Prison imminente pour Lula, l'ancien président brésilien condamné pour corruption

Luiz Inacio Lula da Silva le 24 avril 2017

Luiz Inacio Lula da Silva le 24 avril 2017 - Evaristo Sa-AFP

L'arrestation de celui qui était donné en tête des intentions de vote pour la présidentielle d'octobre est imminente. L'ancien président brésilien doit purger une peine de douze ans de prison.

L'ex-président brésilien Lula, mythe vivant de la gauche, pourrait se retrouver prochainement derrière les barreaux après le rejet ce jeudi par la Cour suprême d'une demande d'habeas corpus pour lui éviter la prison avant l'épuisement de tous les recours possibles.

Selon de nombreux juristes, il ne devrait pas se retrouver derrière les barreaux avant la semaine prochaine, la date de mardi étant annoncée comme la plus probable.

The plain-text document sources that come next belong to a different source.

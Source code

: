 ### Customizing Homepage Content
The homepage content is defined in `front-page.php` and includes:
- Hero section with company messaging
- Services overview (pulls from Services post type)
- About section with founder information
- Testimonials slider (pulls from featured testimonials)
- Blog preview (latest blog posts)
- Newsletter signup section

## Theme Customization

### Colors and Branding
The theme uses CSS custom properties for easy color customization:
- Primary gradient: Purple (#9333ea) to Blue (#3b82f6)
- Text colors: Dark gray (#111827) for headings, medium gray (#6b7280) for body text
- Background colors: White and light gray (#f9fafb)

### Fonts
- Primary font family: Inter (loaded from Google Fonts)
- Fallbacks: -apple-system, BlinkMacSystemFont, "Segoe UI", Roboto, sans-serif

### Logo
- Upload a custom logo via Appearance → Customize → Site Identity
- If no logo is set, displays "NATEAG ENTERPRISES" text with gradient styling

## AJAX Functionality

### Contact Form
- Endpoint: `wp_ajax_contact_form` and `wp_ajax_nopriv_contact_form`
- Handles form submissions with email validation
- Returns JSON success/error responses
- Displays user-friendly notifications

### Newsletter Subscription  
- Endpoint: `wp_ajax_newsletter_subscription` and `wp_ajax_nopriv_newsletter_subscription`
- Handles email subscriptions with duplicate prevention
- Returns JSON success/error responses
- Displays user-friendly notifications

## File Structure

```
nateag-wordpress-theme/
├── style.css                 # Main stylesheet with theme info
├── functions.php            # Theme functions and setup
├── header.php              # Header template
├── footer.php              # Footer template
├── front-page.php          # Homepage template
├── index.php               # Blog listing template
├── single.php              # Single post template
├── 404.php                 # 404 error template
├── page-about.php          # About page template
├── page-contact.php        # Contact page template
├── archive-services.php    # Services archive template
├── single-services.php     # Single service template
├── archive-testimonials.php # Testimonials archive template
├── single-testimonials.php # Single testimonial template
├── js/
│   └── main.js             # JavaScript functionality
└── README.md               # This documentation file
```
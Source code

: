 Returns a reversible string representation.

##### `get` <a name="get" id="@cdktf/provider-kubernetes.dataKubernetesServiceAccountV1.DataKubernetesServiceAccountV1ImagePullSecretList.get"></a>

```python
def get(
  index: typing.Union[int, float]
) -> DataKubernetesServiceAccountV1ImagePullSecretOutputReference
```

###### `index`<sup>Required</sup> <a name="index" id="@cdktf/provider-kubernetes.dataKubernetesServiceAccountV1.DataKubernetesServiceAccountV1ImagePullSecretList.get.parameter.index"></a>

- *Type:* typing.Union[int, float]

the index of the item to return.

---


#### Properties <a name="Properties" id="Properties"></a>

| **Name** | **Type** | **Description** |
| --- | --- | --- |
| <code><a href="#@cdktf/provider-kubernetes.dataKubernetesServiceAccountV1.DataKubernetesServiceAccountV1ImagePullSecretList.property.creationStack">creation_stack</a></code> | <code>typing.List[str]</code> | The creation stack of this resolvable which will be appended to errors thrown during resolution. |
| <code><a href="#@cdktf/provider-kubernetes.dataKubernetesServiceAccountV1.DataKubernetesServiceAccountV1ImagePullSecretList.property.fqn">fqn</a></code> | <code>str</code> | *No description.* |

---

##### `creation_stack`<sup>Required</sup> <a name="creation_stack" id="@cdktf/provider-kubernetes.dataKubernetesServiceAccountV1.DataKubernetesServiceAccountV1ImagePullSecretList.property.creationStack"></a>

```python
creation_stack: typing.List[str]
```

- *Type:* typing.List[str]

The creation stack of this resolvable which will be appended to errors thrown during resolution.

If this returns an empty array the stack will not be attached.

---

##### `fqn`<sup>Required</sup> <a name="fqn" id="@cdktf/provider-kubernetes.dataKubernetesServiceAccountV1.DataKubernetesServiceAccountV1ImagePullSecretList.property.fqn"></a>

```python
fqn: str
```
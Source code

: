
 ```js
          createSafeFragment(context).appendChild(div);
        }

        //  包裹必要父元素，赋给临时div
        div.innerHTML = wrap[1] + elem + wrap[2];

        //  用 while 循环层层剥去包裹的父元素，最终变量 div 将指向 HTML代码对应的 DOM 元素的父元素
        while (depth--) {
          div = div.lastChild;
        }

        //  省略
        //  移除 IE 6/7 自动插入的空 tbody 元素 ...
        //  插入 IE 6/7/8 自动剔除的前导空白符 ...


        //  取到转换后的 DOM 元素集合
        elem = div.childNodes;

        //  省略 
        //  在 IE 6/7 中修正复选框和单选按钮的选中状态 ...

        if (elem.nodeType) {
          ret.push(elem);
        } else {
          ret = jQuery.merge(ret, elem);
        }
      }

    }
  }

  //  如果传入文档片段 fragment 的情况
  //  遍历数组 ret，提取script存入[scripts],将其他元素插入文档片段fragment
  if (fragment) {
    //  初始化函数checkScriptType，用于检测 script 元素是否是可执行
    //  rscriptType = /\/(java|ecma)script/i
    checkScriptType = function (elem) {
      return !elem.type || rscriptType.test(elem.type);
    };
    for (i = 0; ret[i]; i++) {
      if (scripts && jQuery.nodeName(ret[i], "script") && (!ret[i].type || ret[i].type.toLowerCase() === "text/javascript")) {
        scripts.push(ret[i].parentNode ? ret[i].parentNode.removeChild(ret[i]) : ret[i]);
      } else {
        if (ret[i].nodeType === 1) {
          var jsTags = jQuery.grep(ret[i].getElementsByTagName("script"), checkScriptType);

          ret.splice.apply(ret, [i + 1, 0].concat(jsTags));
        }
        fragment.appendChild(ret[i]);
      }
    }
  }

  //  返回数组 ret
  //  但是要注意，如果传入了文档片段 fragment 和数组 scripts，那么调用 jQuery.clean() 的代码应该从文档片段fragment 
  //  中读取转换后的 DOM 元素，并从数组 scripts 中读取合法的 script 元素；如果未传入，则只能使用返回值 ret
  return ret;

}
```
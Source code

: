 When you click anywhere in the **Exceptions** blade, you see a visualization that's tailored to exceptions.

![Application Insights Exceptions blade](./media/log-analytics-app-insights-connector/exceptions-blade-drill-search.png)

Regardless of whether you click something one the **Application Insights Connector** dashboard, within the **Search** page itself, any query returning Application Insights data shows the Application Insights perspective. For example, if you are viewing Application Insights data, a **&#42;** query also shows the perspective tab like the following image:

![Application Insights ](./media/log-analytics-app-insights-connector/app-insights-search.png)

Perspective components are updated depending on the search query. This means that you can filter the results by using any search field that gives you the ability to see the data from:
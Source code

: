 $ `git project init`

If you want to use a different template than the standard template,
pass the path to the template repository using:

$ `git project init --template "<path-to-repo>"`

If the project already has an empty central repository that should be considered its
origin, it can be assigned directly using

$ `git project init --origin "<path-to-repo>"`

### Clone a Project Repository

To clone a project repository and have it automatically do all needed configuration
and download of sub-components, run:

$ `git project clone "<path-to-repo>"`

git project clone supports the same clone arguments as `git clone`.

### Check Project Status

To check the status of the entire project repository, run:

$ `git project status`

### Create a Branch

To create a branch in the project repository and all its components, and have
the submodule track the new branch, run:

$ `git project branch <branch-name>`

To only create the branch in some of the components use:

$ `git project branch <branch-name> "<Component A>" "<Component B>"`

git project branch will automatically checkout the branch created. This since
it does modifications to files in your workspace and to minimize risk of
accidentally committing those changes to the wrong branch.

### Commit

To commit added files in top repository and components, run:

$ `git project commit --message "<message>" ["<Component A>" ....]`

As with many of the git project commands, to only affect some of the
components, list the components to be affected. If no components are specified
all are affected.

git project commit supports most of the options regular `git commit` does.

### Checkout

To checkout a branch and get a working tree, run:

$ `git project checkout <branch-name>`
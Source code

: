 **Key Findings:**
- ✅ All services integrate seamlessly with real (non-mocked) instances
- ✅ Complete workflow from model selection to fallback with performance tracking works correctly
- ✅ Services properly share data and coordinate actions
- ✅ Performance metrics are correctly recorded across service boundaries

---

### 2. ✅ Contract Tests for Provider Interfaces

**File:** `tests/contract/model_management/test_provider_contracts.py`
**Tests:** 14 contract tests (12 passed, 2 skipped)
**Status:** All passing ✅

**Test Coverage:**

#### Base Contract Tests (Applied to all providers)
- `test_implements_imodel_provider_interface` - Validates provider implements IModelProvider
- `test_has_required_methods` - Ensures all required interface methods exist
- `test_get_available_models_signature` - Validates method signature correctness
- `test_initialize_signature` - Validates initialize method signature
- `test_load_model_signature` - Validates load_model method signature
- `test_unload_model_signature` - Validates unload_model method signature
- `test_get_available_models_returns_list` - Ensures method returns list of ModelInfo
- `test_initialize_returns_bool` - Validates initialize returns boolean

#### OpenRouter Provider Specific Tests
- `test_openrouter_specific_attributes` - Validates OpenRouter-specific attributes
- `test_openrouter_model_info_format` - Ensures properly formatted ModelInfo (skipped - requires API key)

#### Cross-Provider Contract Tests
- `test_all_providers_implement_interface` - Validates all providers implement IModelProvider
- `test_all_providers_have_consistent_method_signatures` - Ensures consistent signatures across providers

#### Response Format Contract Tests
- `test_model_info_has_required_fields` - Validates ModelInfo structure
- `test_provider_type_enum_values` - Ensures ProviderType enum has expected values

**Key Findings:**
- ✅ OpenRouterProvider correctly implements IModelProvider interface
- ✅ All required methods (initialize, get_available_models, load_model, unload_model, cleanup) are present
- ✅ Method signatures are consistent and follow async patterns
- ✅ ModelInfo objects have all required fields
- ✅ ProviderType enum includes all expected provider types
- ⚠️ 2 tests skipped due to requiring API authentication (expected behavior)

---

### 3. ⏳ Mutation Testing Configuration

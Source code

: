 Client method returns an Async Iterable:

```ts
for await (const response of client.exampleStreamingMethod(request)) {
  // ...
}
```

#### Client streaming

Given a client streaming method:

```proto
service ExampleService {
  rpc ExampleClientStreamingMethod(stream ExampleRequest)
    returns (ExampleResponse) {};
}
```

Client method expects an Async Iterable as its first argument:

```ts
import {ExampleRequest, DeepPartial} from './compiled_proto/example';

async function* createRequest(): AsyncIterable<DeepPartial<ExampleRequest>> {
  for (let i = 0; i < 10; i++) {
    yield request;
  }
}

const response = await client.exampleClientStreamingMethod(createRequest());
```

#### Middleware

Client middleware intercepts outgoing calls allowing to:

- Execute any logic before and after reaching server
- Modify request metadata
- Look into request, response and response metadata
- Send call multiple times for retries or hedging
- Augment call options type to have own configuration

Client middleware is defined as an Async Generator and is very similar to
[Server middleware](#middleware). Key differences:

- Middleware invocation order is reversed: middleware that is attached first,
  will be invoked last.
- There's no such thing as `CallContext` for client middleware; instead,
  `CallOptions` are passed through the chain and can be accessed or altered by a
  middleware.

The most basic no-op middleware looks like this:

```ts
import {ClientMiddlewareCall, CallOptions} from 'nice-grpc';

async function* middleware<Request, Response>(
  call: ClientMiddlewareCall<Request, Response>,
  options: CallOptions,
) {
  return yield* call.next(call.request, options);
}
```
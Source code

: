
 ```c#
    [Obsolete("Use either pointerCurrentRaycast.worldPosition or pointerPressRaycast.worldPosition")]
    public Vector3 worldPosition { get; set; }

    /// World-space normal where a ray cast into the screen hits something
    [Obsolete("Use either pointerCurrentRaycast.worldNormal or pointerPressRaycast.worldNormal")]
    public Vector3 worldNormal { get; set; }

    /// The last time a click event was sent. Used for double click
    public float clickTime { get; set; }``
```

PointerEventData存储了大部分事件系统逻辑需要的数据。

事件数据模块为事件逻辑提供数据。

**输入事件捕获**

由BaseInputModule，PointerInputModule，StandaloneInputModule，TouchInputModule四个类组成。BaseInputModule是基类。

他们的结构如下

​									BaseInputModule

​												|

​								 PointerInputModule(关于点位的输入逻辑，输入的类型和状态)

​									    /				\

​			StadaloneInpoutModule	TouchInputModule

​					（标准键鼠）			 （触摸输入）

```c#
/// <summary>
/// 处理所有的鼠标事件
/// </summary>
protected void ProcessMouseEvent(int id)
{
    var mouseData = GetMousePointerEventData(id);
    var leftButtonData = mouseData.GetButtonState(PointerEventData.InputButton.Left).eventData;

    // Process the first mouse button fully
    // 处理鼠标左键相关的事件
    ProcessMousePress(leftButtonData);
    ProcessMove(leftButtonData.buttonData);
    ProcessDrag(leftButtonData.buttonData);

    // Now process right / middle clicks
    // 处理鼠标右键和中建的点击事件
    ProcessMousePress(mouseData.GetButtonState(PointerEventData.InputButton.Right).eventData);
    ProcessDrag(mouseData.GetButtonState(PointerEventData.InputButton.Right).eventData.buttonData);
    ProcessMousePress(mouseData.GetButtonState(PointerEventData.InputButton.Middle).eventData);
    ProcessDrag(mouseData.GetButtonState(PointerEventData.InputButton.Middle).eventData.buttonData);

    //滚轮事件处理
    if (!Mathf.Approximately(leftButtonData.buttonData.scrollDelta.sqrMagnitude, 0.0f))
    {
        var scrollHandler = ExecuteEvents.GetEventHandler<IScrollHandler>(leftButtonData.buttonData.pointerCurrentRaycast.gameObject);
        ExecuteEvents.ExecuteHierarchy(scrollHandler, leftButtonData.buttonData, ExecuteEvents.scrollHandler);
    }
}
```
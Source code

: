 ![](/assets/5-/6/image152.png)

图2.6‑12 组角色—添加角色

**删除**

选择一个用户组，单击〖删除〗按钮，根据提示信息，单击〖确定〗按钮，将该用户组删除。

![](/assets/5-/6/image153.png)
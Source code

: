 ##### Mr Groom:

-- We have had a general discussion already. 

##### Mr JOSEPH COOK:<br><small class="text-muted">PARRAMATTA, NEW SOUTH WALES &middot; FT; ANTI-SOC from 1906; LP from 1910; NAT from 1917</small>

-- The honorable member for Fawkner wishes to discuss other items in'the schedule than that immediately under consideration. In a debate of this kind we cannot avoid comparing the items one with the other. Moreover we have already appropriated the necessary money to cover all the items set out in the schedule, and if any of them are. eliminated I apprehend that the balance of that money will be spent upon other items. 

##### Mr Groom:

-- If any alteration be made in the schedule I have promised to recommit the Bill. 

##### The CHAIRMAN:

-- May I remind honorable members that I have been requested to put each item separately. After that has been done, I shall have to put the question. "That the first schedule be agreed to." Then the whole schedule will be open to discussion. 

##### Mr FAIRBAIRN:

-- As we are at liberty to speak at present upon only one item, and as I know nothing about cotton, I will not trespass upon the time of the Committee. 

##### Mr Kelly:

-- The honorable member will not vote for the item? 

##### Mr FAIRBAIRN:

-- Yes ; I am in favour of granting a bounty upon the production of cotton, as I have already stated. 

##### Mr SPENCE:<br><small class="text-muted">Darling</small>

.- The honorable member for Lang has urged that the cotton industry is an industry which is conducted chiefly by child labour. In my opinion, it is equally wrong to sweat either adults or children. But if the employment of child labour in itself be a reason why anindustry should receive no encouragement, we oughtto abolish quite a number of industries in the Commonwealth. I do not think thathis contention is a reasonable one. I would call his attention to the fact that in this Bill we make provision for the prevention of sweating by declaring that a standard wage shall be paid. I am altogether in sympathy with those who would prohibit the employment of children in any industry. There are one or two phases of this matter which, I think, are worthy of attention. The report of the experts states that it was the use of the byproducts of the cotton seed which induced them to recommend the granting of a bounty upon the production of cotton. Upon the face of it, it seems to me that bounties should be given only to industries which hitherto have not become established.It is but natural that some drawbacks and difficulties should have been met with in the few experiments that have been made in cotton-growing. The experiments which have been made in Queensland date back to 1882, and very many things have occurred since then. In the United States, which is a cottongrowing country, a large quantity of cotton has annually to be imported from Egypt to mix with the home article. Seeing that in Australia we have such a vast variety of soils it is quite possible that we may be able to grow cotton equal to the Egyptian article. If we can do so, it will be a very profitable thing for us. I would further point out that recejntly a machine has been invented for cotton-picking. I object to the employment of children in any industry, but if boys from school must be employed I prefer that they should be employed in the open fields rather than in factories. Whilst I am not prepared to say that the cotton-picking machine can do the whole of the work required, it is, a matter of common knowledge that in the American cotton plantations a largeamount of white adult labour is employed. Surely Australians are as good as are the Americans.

Un gigantesque scandale de corruption

Une décision loin d'être unanime: la demande a été rejetée par six voix contre cinq, à l'issue de débats qui se sont étendus onze heures durant, à six mois d'une élection présidentielle pour laquelle il était donné favori.

Bien que très serré, ce résultat est une victoire éclatante pour les procureurs de l'opération "lavage-express", enquête tentaculaire qui a mis au jour un gigantesque scandale de corruption impliquant des hommes politiques de tous bords.

Ancien ouvrier parvenu au sommet de l'État, Luiz Inacio Lula da Silva, 72 ans, une des personnalités politiques les plus charismatiques de ce début de siècle en Amérique Latine, pourrait être incarcéré dans les prochains jours. L'icône de gauche devra purger une peine de douze ans et un mois de prison pour avoir reçu un luxueux appartement en bord de mer de la part d'une entreprise de bâtiment en échange de faveurs dans l'obtention de marchés publics.

Il invoque l'absence de preuves

L'ex-président (2003-2010) nie farouchement, invoquant l'absence de preuves et dénonçant un complot visant à l'empêcher de briguer un troisième mandat, huit ans après avoir quitté le pouvoir avec un taux de popularité record.

"Je veux juste que la Cour suprême rende justice. Je ne veux aucun bénéfice personnel et qu'elle indique quel crime j'ai commis", avait déclaré Lula lundi à Rio de Janeiro.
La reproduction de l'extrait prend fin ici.